- [Required work] The full listing, reproduced exactly, is what the response must contain.

- [Given entries]
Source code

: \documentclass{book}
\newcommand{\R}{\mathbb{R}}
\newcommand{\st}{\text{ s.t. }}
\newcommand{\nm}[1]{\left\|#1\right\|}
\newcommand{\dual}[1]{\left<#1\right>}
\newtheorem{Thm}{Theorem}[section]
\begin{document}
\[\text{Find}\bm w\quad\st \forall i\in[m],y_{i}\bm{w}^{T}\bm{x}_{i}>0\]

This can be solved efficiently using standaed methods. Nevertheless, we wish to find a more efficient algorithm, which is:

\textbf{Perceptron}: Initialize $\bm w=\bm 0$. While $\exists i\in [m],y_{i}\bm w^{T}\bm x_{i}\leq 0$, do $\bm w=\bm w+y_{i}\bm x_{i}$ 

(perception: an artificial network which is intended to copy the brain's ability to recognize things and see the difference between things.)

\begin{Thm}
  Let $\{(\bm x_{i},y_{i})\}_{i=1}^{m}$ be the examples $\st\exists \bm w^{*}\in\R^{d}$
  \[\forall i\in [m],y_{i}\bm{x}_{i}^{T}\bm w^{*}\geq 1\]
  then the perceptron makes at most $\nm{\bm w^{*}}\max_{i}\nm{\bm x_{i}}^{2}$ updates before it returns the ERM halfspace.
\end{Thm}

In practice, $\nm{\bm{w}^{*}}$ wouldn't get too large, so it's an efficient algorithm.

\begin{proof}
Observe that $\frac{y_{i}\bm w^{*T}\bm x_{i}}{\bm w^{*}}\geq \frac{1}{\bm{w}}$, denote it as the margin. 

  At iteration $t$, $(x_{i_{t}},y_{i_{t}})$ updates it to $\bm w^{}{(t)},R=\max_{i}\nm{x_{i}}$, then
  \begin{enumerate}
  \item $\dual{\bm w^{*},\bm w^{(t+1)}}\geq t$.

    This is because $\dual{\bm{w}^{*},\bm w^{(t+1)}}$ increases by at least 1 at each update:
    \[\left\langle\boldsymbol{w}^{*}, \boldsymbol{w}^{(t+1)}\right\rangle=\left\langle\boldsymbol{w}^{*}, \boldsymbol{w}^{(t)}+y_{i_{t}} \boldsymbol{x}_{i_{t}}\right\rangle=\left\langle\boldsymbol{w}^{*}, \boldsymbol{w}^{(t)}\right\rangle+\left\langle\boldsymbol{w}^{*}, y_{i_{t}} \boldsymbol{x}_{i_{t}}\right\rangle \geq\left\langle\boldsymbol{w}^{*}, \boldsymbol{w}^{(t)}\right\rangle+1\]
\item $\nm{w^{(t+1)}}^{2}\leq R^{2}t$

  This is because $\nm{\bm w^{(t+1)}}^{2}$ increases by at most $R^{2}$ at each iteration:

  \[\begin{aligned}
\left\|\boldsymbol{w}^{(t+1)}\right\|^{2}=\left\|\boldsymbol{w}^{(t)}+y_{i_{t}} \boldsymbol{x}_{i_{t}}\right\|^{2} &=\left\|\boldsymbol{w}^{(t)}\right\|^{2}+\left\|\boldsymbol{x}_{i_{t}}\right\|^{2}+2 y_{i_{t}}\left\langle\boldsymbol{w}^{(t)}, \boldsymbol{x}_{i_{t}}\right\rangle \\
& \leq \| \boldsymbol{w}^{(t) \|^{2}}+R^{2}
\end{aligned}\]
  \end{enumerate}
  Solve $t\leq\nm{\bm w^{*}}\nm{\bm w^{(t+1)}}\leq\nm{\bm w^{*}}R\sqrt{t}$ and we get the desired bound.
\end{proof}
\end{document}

- [Answer area]
Source code

: \documentclass{book}
\newcommand{\R}{\mathbb{R}}
\newcommand{\st}{\text{ s.t. }}
\newcommand{\nm}[1]{\left\|#1\right\|}
\newcommand{\dual}[1]{\left<#1\right>}
\newtheorem{Thm}{Theorem}[section]
\begin{document}
\[\text{Find}\bm w\quad\st \forall i\in[m],y_{i}\bm{w}^{T}\bm{x}_{i}>0\]

This can be solved efficiently using standaed methods. Nevertheless, we wish to find a more efficient algorithm, which is:

\textbf{Perceptron}: Initialize $\bm w=\bm 0$. While $\exists i\in [m],y_{i}\bm w^{T}\bm x_{i}\leq 0$, do $\bm w=\bm w+y_{i}\bm x_{i}$ 

(perception: an artificial network which is intended to copy the brain's ability to recognize things and see the difference between things.)

\begin{Thm}
  Let $\{(\bm x_{i},y_{i})\}_{i=1}^{m}$ be the examples $\st\exists \bm w^{*}\in\R^{d}$
  \[\forall i\in [m],y_{i}\bm{x}_{i}^{T}\bm w^{*}\geq 1\]
  then the perceptron makes at most $\nm{\bm w^{*}}\max_{i}\nm{\bm x_{i}}^{2}$ updates before it returns the ERM halfspace.
\end{Thm}

In practice, $\nm{\bm{w}^{*}}$ wouldn't get too large, so it's an efficient algorithm.

\begin{proof}
Observe that $\frac{y_{i}\bm w^{*T}\bm x_{i}}{\bm w^{*}}\geq \frac{1}{\bm{w}}$, denote it as the margin. 

  At iteration $t$, $(x_{i_{t}},y_{i_{t}})$ updates it to $\bm w^{}{(t)},R=\max_{i}\nm{x_{i}}$, then
  \begin{enumerate}
  \item $\dual{\bm w^{*},\bm w^{(t+1)}}\geq t$.

    This is because $\dual{\bm{w}^{*},\bm w^{(t+1)}}$ increases by at least 1 at each update:
    \[\left\langle\boldsymbol{w}^{*}, \boldsymbol{w}^{(t+1)}\right\rangle=\left\langle\boldsymbol{w}^{*}, \boldsymbol{w}^{(t)}+y_{i_{t}} \boldsymbol{x}_{i_{t}}\right\rangle=\left\langle\boldsymbol{w}^{*}, \boldsymbol{w}^{(t)}\right\rangle+\left\langle\boldsymbol{w}^{*}, y_{i_{t}} \boldsymbol{x}_{i_{t}}\right\rangle \geq\left\langle\boldsymbol{w}^{*}, \boldsymbol{w}^{(t)}\right\rangle+1\]
\item $\nm{w^{(t+1)}}^{2}\leq R^{2}t$

  This is because $\nm{\bm w^{(t+1)}}^{2}$ increases by at most $R^{2}$ at each iteration:

  \[\begin{aligned}
\left\|\boldsymbol{w}^{(t+1)}\right\|^{2}=\left\|\boldsymbol{w}^{(t)}+y_{i_{t}} \boldsymbol{x}_{i_{t}}\right\|^{2} &=\left\|\boldsymbol{w}^{(t)}\right\|^{2}+\left\|\boldsymbol{x}_{i_{t}}\right\|^{2}+2 y_{i_{t}}\left\langle\boldsymbol{w}^{(t)}, \boldsymbol{x}_{i_{t}}\right\rangle \\
& \leq \| \boldsymbol{w}^{(t) \|^{2}}+R^{2}
\end{aligned}\]
  \end{enumerate}
  Solve $t\leq\nm{\bm w^{*}}\nm{\bm w^{(t+1)}}\leq\nm{\bm w^{*}}R\sqrt{t}$ and we get the desired bound.
\end{proof}
\end{document}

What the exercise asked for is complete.